Chrisoula Andreou (University of Utah)
Université de Montréal
2910 Boulevard Edouard-Montpetit, Montréal, QC H3T 1J7
Canada
Le CRÉ est heureux d’accueillir Chrisoula Andreou, chercheure associée à l’axe Éthique fondamentale, qui offrira une présentation intitulée « Better Than ».
Abstract:
It is commonly held that rational preferences must be acyclic. There have, however, been cases that have been put forward as counter-examples to this view. My presentation focuses on the following question: If the counterexamples are compelling and it is sometimes rationally permissible to have cyclic preferences, what should we conclude about the (presumed) transitivity of “better than ”? It might seem like one must choose between the following two responses:
Response 1: Insofar as “X is rationally preferred to Y” is intransitive (as it is if it is sometimes rationally permissible to have cyclic preferences), so is “X is better than Y.”
Response 2: We cannot make sense of “better than” except insofar as we understand it as a transitive relation, and so we must conclude that, if rational preferences can be cyclic, “X is better than Y” cannot possibly amount to “X is rationally preferred to Y.”
My aim is to develop an alternative response.
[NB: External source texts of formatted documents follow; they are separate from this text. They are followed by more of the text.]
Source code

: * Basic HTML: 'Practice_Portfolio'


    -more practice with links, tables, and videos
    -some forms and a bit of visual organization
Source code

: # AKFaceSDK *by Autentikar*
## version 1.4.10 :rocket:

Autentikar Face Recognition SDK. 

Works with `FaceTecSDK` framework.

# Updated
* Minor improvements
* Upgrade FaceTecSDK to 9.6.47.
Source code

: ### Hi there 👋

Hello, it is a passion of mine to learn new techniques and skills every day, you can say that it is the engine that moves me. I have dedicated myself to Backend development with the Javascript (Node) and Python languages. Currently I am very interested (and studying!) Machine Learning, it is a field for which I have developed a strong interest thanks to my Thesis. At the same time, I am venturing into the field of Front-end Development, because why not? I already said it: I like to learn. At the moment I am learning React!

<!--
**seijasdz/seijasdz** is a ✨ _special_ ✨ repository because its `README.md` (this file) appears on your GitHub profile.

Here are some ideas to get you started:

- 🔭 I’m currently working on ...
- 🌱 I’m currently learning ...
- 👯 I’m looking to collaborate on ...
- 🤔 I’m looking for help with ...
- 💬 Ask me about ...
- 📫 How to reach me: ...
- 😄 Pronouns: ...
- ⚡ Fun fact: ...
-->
According to my view, we should understand “better than” as transitive, but not because ways of understanding “better than” that make the relation intransitive can be dismissed as not making sense; I simply think there is a more compelling way of understanding the notion according to which the relation is transitive, even given the possibility of rationally cyclic preferences. I will then extend my results to the notion of “morally better than” in light of the possibility that “X is morally preferable to Y” might be intransitive.